Bereits 1946 wird er Vorsitzender der CDU in seiner Geburtsstadt Fulda. Von April bis Juli 1946 ist er hier Vorsitzender der Spruchkammer, und vom 1.August 1946 bis 1956 amtiert er als Oberbürgermeister. Wie andere Politiker dieser Zeit macht sich auch Raabe um den Wiederaufbau verdient, lässt Wohnungen, neue Schulen und Krankenhäuser bauen. Darüber hinaus gelingt es Raabe, Wirtschaft und Kultur wieder zu beleben.

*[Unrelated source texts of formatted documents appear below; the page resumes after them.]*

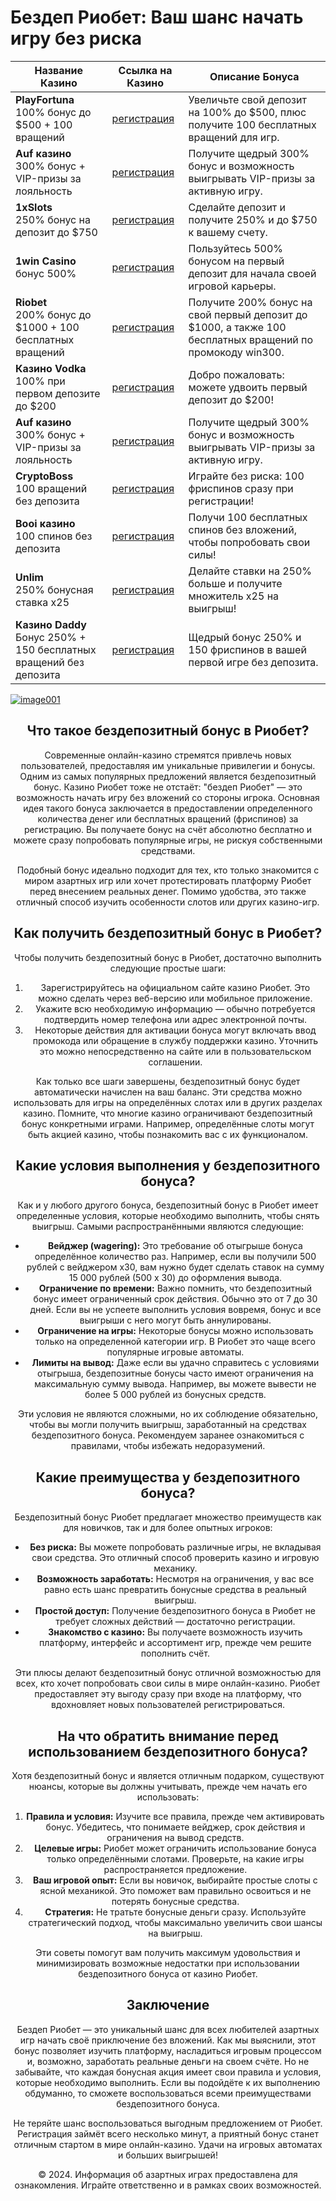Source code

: 
  <h1>Бездеп Риобет: Ваш шанс начать игру без риска</h1>


<table>
    <thead>
        <tr>
            <th>Название Казино</th>
            <th>Ссылка на Казино</th>
            <th>Описание Бонуса</th>
        </tr>
    </thead>
    <tbody>
        <tr>
            <td><strong>PlayFortuna</strong><br>100% бонус до $500 + 100 вращений</td>
            <td><a href="https://fortuna-promo.net/alt/pf_gates_of_olympus_en/?4c7f26c08b749d094457154abfc9b4d9" class="btn">регистрация</a><br><a href="#" </a></td>
            <td>Увеличьте свой депозит на 100% до $500, плюс получите 100 бесплатных вращений для игр.</td>
        </tr>
        <tr>
       <td><strong>Auf казино </strong><br>300% бонус + VIP-призы за лояльность</td>
            <td><a href="https://auflink.com/d1d9117ba?registrationPromoCode=WIN300" class="btn">регистрация</a><br><a href="#" </a></td>
            <td>Получите щедрый 300% бонус и возможность выигрывать VIP-призы за активную игру.</td>
        </tr>
        <tr>
            <td><strong>1xSlots</strong><br>250% бонус на депозит до $750</td>
            <td><a href="https://unlimc.net/d3de5f285?registrationPromoCode=WIN300" class="btn">регистрация</a><br><a href="#" </a></td>
            <td>Сделайте депозит и получите 250% и до $750 к вашему счету.</td>
        </tr>
        <tr>
            <td><strong>1win Casino </strong><br>бонус 500%</td>
            <td><a href="https://1wytvn.life/casino/list?open=register#k0ok" class="btn">регистрация</a><br><a href="#" </a></td>
            <td>Пользуйтесь 500% бонусом на первый депозит для начала своей игровой карьеры.</td>
        </tr>
        <td><strong>Riobet</strong><br>200% бонус до $1000 + 100 бесплатных вращений</td>
            <td><a href="https://cutt.ly/gw0Usi4g" class="btn">регистрация</a><br><a href="#" </a></td>
            <td>Получите 200% бонус на свой первый депозит до $1000, а также 100 бесплатных вращений по промокоду win300.</td>
        <tr>
            <td><strong>Казино Vodka </strong><br>100% при первом депозите до $200</td>
            <td><a href="https://vodka2.xyz?id=3597" class="btn">регистрация</a><br><a href="#" </a></td>
            <td>Добро пожаловать: можете удвоить первый депозит до $200!</td>
        </tr>
        <tr>
            <td><strong>Auf казино </strong><br>300% бонус + VIP-призы за лояльность</td>
            <td><a href="https://auflink.com/d1d9117ba?registrationPromoCode=WIN300" class="btn">регистрация</a><br><a href="#" </a></td>
            <td>Получите щедрый 300% бонус и возможность выигрывать VIP-призы за активную игру.</td>
        </tr>
        <tr>
            <td><strong>CryptoBoss</strong><br>100 вращений без депозита</td>
            <td><a href="https://cryptobossc.online/d86b78981?registrationPromoCode=WIN300" class="btn">регистрация</a><br><a href="#" </a></td>
            <td>Играйте без риска: 100 фриспинов сразу при регистрации!</td>
        </tr>
        <tr>
            <td><strong>Booi казино</strong><br>100 спинов без депозита</td>
            <td><a href="https://stars-flight.com/s4477f4bb" class="btn">регистрация</a><br><a href="#" </a></td>
            <td>Получи 100 бесплатных спинов без вложений, чтобы попробовать свои силы!</td>
        </tr>
        <tr>
            <td><strong>Unlim</strong><br>250% бонусная ставка x25</td>
            <td><a href="https://unlimc.net/d3de5f285?registrationPromoCode=WIN300" class="btn">регистрация</a><br><a href="#" </a></td>
            <td>Делайте ставки на 250% больше и получите множитель x25 на выигрыш!</td>
        </tr>
        <tr>
            <td><strong>Казино Daddy</strong><br>Бонус 250% + 150 бесплатных вращений без депозита</td>
            <td><a href="https://bit.ly/Daddyaff" class="btn">регистрация</a><br><a href="#"</a></td>
            <td>Щедрый бонус 250% и 150 фриспинов в вашей первой игре без депозита.</td>
        </tr>
    </tbody>
</table>


</body>
</html>


<p dir="auto"><a target="_blank" rel="noopener noreferrer" href="https://private-user-images.githubusercontent.com/190454458/391854586-e97cacd0-dc02-40db-8b9b-1dd8dce8c385.jpg?jwt=eyJhbGciOiJIUzI1NiIsInR5cCI6IkpXVCJ9.eyJpc3MiOiJnaXRodWIuY29tIiwiYXVkIjoicmF3LmdpdGh1YnVzZXJjb250ZW50LmNvbSIsImtleSI6ImtleTUiLCJleHAiOjE3MzQ2OTY3NjIsIm5iZiI6MTczNDY5NjQ2MiwicGF0aCI6Ii8xOTA0NTQ0NTgvMzkxODU0NTg2LWU5N2NhY2QwLWRjMDItNDBkYi04YjliLTFkZDhkY2U4YzM4NS5qcGc_WC1BbXotQWxnb3JpdGhtPUFXUzQtSE1BQy1TSEEyNTYmWC1BbXotQ3JlZGVudGlhbD1BS0lBVkNPRFlMU0E1M1BRSzRaQSUyRjIwMjQxMjIwJTJGdXMtZWFzdC0xJTJGczMlMkZhd3M0X3JlcXVlc3QmWC1BbXotRGF0ZT0yMDI0MTIyMFQxMjA3NDJaJlgtQW16LUV4cGlyZXM9MzAwJlgtQW16LVNpZ25hdHVyZT1iYjhiYzUwYTM5MzcwNTUwYWVlMjY0YjE3YWU1YmE3YWM3YjM4ZGVmMmM2YmJhMGViMGU2NjI3MzFhY2FjODFjJlgtQW16LVNpZ25lZEhlYWRlcnM9aG9zdCJ9.9WiS-LTgPar2-Qnk9fPlT6IIEhTbcqKJVfRCFHrLUuo"><img src="https://private-user-images.githubusercontent.com/190454458/391854586-e97cacd0-dc02-40db-8b9b-1dd8dce8c385.jpg?jwt=eyJhbGciOiJIUzI1NiIsInR5cCI6IkpXVCJ9.eyJpc3MiOiJnaXRodWIuY29tIiwiYXVkIjoicmF3LmdpdGh1YnVzZXJjb250ZW50LmNvbSIsImtleSI6ImtleTUiLCJleHAiOjE3MzQ2OTY3NjIsIm5iZiI6MTczNDY5NjQ2MiwicGF0aCI6Ii8xOTA0NTQ0NTgvMzkxODU0NTg2LWU5N2NhY2QwLWRjMDItNDBkYi04YjliLTFkZDhkY2U4YzM4NS5qcGc_WC1BbXotQWxnb3JpdGhtPUFXUzQtSE1BQy1TSEEyNTYmWC1BbXotQ3JlZGVudGlhbD1BS0lBVkNPRFlMU0E1M1BRSzRaQSUyRjIwMjQxMjIwJTJGdXMtZWFzdC0xJTJGczMlMkZhd3M0X3JlcXVlc3QmWC1BbXotRGF0ZT0yMDI0MTIyMFQxMjA3NDJaJlgtQW16LUV4cGlyZXM9MzAwJlgtQW16LVNpZ25hdHVyZT1iYjhiYzUwYTM5MzcwNTUwYWVlMjY0YjE3YWU1YmE3YWM3YjM4ZGVmMmM2YmJhMGViMGU2NjI3MzFhY2FjODFjJlgtQW16LVNpZ25lZEhlYWRlcnM9aG9zdCJ9.9WiS-LTgPar2-Qnk9fPlT6IIEhTbcqKJVfRCFHrLUuo" alt="image001" style="max-width: 100%;"></a>
           
  <header>
    <article>
        <section>
            <h2>Что такое бездепозитный бонус в Риобет?</h2>
            <p>Современные онлайн-казино стремятся привлечь новых пользователей, предоставляя им уникальные привилегии и бонусы. Одним из самых популярных предложений является бездепозитный бонус. Казино Риобет тоже не отстаёт: "бездеп Риобет" — это возможность начать игру без вложений со стороны игрока. Основная идея такого бонуса заключается в предоставлении определенного количества денег или бесплатных вращений (фриспинов) за регистрацию. Вы получаете бонус на счёт абсолютно бесплатно и можете сразу попробовать популярные игры, не рискуя собственными средствами.</p>
            <p>Подобный бонус идеально подходит для тех, кто только знакомится с миром азартных игр или хочет протестировать платформу Риобет перед внесением реальных денег. Помимо удобства, это также отличный способ изучить особенности слотов или других казино-игр.</p>
        </section>
        <section>
            <h2>Как получить бездепозитный бонус в Риобет?</h2>
            <p>Чтобы получить бездепозитный бонус в Риобет, достаточно выполнить следующие простые шаги:</p>
            <ol>
                <li>Зарегистрируйтесь на официальном сайте казино Риобет. Это можно сделать через веб-версию или мобильное приложение.</li>
                <li>Укажите всю необходимую информацию — обычно потребуется подтвердить номер телефона или адрес электронной почты.</li>
                <li>Некоторые действия для активации бонуса могут включать ввод промокода или обращение в службу поддержки казино. Уточнить это можно непосредственно на сайте или в пользовательском соглашении.</li>
            </ol>
            <p>Как только все шаги завершены, бездепозитный бонус будет автоматически начислен на ваш баланс. Эти средства можно использовать для игры на определённых слотах или в других разделах казино. Помните, что многие казино ограничивают бездепозитный бонус конкретными играми. Например, определённые слоты могут быть акцией казино, чтобы познакомить вас с их функционалом.</p>
        </section>
        <section>
            <h2>Какие условия выполнения у бездепозитного бонуса?</h2>
            <p>Как и у любого другого бонуса, бездепозитный бонус в Риобет имеет определенные условия, которые необходимо выполнить, чтобы снять выигрыш. Самыми распространёнными являются следующие:</p>
            <ul>
                <li><strong>Вейджер (wagering):</strong> Это требование об отыгрыше бонуса определённое количество раз. Например, если вы получили 500 рублей с вейджером x30, вам нужно будет сделать ставок на сумму 15 000 рублей (500 х 30) до оформления вывода.</li>
                <li><strong>Ограничение по времени:</strong> Важно помнить, что бездепозитный бонус имеет ограниченный срок действия. Обычно это от 7 до 30 дней. Если вы не успеете выполнить условия вовремя, бонус и все выигрыши с него могут быть аннулированы.</li>
                <li><strong>Ограничение на игры:</strong> Некоторые бонусы можно использовать только на определенной категории игр. В Риобет это чаще всего популярные игровые автоматы.</li>
                <li><strong>Лимиты на вывод:</strong> Даже если вы удачно справитесь с условиями отыгрыша, бездепозитные бонусы часто имеют ограничения на максимальную сумму вывода. Например, вы можете вывести не более 5 000 рублей из бонусных средств.</li>
            </ul>
            <p>Эти условия не являются сложными, но их соблюдение обязательно, чтобы вы могли получить выигрыш, заработанный на средствах бездепозитного бонуса. Рекомендуем заранее ознакомиться с правилами, чтобы избежать недоразумений.</p>
        </section>
        <section>
            <h2>Какие преимущества у бездепозитного бонуса?</h2>
            <p>Бездепозитный бонус Риобет предлагает множество преимуществ как для новичков, так и для более опытных игроков:</p>
            <ul>
                <li><strong>Без риска:</strong> Вы можете попробовать различные игры, не вкладывая свои средства. Это отличный способ проверить казино и игровую механику.</li>
                <li><strong>Возможность заработать:</strong> Несмотря на ограничения, у вас все равно есть шанс превратить бонусные средства в реальный выигрыш.</li>
                <li><strong>Простой доступ:</strong> Получение бездепозитного бонуса в Риобет не требует сложных действий — достаточно регистрации.</li>
                <li><strong>Знакомство с казино:</strong> Вы получаете возможность изучить платформу, интерфейс и ассортимент игр, прежде чем решите пополнить счёт.</li>
            </ul>
            <p>Эти плюсы делают бездепозитный бонус отличной возможностью для всех, кто хочет попробовать свои силы в мире онлайн-казино. Риобет предоставляет эту выгоду сразу при входе на платформу, что вдохновляет новых пользователей регистрироваться.</p>
        </section>
        <section>
            <h2>На что обратить внимание перед использованием бездепозитного бонуса?</h2>
            <p>Хотя бездепозитный бонус и является отличным подарком, существуют нюансы, которые вы должны учитывать, прежде чем начать его использовать:</p>
            <ol>
                <li><strong>Правила и условия:</strong> Изучите все правила, прежде чем активировать бонус. Убедитесь, что понимаете вейджер, срок действия и ограничения на вывод средств.</li>
                <li><strong>Целевые игры:</strong> Риобет может ограничить использование бонуса только определёнными слотами. Проверьте, на какие игры распространяется предложение.</li>
                <li><strong>Ваш игровой опыт:</strong> Если вы новичок, выбирайте простые слоты с ясной механикой. Это поможет вам правильно освоиться и не потерять бонусные средства.</li>
                <li><strong>Стратегия:</strong> Не тратьте бонусные деньги сразу. Используйте стратегический подход, чтобы максимально увеличить свои шансы на выигрыш.</li>
            </ol>
            <p>Эти советы помогут вам получить максимум удовольствия и минимизировать возможные недостатки при использовании бездепозитного бонуса от казино Риобет.</p>
        </section>
        <section>
            <h2>Заключение</h2>
            <p>Бездеп Риобет — это уникальный шанс для всех любителей азартных игр начать своё приключение без вложений. Как мы выяснили, этот бонус позволяет изучить платформу, насладиться игровым процессом и, возможно, заработать реальные деньги на своем счёте. Но не забывайте, что каждая бонусная акция имеет свои правила и условия, которые необходимо выполнить. Если вы подойдёте к их выполнению обдуманно, то сможете воспользоваться всеми преимуществами бездепозитного бонуса.</p>
            <p>Не теряйте шанс воспользоваться выгодным предложением от Риобет. Регистрация займёт всего несколько минут, а приятный бонус станет отличным стартом в мире онлайн-казино. Удачи на игровых автоматах и больших выигрышей!</p>
        </section>
    </article>
    <footer>
        <p>&copy; 2024. Информация об азартных играх предоставлена для ознакомления. Играйте ответственно и в рамках своих возможностей.</p>
    </footer>
</body>
</html>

Außerdem ist Raabe 1946 Mitglied der Verfassungberatenden Landesversammlung sowie Abgeordneter und erster Vizepräsident des Hessischen Landtags, dem er bis 1962 angehört. Er wird mit dem Großen Bundesverdienstkreuz mit Stern und 1967 mit der Wilhelm-Leuschner-Medaille ausgezeichnet. Raabe stirbt am 3. Mai 1971 in Gersfeld/ Rhön.
Die Christlich Demokratische Union gründet sich als interkonfessionelle Sammlungspartei und verfolgt in Hessen einen sehr sozialen Kurs. Das erleichtert ihr Ende 1946, mit der SPD eine große Koalition auf Landesebene einzugehen. Die CDU hat allerdings damit zu kämpfen, dass sie bei evangelischen Wählern nicht so viel Anklang findet wie bei katholischen. Bezeichnenderweise hat der katholisch geprägte Kreisverband Fulda die meisten Mitglieder.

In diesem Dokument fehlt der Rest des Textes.